After a surprisingly short conclave, the cardinals elected Jorge Mario Bergoglio from Argentina to be the next Pope, bishop of Rome and leader of catholics across the world. He inherits a mountains of problems for his church, but will the 76 year old will have the strength and more importantly will, to alter his church for the better.
As his Papal name, he chose Francis, after the saint Francis of Assisi. He is the 266th man to take the position as Pope and the first to be from Latin America.
Most likely the nationality of the new Pope will be the most radical change of course the Pope will bring to the church, as he has a long career as a social conservative man.
The act of naming himself after one of the most famous saints in the catholic world, Francis of Assisi, who dedicated his life to live and preach among the poor, might send a signal. Like the original Francis, Bergoglio might make poverty his area of interest. As the top Jesuit in Argentina during the years of the brutal military dictatorship, his role has been questioned several times and serious allegations has been brought forward. Bergoglio is known to have worked against “liberation theology” and critiques says he very “cosy with the dictatorship”.
His supporters hail him as a friend of the poor, frequently traveling around Buenos Aires on public buses and refusing the luxuries bestowed on him as Bishop of the city. He has spoken out on behalf of children of single mothers, commonly rejected by the church and denied baptism.
Under the reign of the two past Popes, the Catholic Church has received a steady stream of criticism for its medieval views on several issues and handling of serious crisis. A list of alligations of sexual abuse by Catholic priests and other clergy, and subsequent cover-ups by the Vatican has dealt unrepairable damage to the Catholic Church.
The election of Bergoglio might also upset som Falklanders and Britons because of claims made the Cardinal that the Falklands Islands was “usurped” into Britain. It will be interesting to see if the new Pope has another view on the issue.

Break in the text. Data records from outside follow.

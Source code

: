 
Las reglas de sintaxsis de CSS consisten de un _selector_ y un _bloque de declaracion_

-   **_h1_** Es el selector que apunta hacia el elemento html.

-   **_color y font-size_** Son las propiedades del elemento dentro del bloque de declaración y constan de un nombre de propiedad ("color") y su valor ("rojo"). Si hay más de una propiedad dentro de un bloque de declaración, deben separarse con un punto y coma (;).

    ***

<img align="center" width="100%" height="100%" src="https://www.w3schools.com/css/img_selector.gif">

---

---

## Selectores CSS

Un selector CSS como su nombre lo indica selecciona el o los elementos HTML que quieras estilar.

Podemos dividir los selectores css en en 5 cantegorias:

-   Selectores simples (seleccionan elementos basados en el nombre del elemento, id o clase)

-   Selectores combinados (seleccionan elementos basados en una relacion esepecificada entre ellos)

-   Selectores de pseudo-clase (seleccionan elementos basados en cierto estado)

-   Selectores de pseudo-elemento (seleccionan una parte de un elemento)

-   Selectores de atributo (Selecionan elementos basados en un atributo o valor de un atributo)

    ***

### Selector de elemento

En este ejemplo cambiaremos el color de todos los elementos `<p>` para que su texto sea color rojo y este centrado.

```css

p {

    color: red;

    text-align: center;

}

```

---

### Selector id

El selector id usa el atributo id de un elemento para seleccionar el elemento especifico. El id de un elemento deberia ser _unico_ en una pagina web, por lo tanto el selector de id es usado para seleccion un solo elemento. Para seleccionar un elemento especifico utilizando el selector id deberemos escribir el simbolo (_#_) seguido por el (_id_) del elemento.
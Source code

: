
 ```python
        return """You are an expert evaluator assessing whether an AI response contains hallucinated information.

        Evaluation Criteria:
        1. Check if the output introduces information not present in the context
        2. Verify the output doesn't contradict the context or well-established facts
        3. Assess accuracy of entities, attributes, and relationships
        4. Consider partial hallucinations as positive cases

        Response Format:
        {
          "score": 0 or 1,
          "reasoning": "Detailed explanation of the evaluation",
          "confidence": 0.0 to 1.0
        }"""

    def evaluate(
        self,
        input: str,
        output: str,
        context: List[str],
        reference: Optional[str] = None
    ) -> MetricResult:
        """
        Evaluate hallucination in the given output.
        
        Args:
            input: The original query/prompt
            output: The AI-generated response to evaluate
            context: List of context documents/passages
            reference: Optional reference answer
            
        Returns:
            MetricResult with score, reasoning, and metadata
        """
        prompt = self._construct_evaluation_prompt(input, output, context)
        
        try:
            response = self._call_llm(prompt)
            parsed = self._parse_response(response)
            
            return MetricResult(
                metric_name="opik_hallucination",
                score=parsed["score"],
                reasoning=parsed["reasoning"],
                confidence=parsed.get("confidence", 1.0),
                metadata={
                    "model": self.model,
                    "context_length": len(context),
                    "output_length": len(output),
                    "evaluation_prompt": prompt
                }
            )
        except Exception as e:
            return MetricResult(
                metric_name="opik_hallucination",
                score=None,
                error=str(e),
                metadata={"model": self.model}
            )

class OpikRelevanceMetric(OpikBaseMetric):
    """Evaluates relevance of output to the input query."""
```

On a satiric side note there is worth mentioning that Pope Francis I takes over the role the “hand of God” title from fellow countryman and footballer Diego Maradona. It was during the 1986 Football World Cup in Mexico, in a quarter final match between Argentina and England, that Maradona scored his famous “hand of God” goal by using his hand. Just a few minutes later he went on to score his second goal, voted goal of the century by FIFA.com users in 2002, dribbling through five England players and their keeper. Can the new Pope’s skills for political and theological maneuvering match Maradona’s finesse on the pitch?